I am trying to seek the real values of $\alpha$ for convergence of the following series : $\sum_{n=1}^{\infty} \left(\frac{1}{n} - \sin\left(\frac{1}{n} \right) \right)^{\alpha}$

My trial: Since $n>1$, $0<\frac{1}{n}<1$, thus we can expand sin function as \begin{align} \sin\left(\frac{1}{n} \right) = \frac{1}{n} - \frac{1}{3!} \frac{1}{n^3} + \cdots \end{align} Hence the series becomes \begin{align} \sum_{n=1}^{\infty} \left(\frac{1}{n} - \sin\left(\frac{1}{n} \right) \right)^{\alpha} = \sum_{n=1}^{\infty} \left(\frac{1}{3!}\frac{1}{n^3} - \cdots\right)^{\alpha} \leq \frac{1}{3!}\sum_{n=1}^{\infty} \left(\frac{1}{n}\right)^{3\alpha} \end{align} Thus my guess is from p-test $3\alpha >1$, i.e., $\alpha>\frac{1}{3}$.

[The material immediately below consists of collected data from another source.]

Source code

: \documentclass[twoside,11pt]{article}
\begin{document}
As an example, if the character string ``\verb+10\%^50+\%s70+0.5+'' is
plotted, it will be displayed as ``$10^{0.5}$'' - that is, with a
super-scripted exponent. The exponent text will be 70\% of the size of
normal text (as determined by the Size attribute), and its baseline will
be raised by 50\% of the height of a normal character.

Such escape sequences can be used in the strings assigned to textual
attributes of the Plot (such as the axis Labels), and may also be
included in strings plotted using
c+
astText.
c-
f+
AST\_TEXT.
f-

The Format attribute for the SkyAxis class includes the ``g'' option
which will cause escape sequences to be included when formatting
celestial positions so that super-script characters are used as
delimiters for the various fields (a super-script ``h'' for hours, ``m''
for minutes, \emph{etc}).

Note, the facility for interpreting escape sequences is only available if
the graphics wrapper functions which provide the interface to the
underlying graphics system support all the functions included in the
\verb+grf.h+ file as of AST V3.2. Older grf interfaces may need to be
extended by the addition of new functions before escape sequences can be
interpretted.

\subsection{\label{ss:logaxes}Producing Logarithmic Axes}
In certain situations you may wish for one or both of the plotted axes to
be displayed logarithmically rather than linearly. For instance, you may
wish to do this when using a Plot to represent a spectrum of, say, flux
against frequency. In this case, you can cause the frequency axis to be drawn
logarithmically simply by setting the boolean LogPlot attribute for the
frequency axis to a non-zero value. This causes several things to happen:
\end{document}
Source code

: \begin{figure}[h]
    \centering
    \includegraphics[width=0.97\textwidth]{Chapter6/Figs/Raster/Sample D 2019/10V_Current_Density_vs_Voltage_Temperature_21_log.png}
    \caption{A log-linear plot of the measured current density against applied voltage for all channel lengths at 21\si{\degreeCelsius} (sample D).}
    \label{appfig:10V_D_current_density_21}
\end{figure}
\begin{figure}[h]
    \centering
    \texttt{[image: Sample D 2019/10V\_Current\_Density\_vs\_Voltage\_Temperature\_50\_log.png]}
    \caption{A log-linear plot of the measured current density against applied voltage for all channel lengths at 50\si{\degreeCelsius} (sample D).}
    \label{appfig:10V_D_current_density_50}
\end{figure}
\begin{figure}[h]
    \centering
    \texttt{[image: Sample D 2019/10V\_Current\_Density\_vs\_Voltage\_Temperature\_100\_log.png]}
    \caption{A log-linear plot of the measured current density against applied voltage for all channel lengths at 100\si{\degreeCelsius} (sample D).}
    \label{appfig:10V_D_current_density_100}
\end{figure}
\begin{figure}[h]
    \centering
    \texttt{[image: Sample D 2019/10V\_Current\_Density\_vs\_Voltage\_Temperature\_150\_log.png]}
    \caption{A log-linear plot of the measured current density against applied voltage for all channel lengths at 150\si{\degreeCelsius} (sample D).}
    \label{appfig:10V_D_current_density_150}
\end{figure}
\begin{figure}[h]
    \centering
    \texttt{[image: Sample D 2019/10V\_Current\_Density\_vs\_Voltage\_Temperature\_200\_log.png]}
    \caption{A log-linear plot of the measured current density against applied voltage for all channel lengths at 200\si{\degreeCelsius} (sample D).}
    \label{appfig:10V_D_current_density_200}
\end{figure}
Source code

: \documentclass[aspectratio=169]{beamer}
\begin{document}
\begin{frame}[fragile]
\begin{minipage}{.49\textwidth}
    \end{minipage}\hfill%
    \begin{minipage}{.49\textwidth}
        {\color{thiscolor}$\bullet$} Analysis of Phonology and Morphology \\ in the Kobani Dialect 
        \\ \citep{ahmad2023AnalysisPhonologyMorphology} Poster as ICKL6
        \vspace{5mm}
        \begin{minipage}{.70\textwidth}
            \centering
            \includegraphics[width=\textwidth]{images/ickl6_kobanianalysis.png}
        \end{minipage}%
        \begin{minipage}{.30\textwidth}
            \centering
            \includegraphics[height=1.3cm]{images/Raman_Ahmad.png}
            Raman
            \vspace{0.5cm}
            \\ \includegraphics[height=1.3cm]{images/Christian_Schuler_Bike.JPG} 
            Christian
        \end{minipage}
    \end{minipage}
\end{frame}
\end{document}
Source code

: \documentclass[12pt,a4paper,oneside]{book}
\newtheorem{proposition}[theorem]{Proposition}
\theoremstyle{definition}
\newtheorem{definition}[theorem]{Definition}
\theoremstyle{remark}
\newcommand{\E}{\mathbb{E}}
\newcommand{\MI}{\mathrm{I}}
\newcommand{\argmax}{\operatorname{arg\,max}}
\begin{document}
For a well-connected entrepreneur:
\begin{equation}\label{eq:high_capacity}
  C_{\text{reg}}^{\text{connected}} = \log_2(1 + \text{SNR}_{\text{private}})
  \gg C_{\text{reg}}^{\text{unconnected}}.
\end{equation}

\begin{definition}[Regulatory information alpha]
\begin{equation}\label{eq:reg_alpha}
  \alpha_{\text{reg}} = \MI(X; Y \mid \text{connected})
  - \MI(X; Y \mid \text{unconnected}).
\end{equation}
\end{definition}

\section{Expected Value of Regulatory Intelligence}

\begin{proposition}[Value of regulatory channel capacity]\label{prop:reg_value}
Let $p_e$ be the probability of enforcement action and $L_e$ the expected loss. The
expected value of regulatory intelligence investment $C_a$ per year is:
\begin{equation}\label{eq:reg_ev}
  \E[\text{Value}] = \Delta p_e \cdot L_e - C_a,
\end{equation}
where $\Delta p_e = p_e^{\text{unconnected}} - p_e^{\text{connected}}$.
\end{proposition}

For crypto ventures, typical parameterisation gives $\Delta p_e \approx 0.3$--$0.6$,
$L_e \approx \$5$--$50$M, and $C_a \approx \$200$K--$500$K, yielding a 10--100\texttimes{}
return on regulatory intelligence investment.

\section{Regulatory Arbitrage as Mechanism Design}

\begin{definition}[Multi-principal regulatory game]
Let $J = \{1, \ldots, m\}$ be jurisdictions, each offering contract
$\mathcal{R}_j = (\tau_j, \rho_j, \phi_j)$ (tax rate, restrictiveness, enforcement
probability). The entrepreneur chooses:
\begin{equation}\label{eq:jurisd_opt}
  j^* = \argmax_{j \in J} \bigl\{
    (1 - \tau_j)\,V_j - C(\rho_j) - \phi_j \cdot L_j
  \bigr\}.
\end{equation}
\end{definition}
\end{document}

Is this approach admissible?

Answer 1

Your intuition is correct for using the Taylor expansion of $\sin x$ around $x=0$. Note that for large enough $n$: $$ {1\over n}-{1\over 6n^3}\le\sin {1\over n}\le {1\over n}-{1\over 5n^3} $$ You have already done the lower bound. The upper bound is just on its way!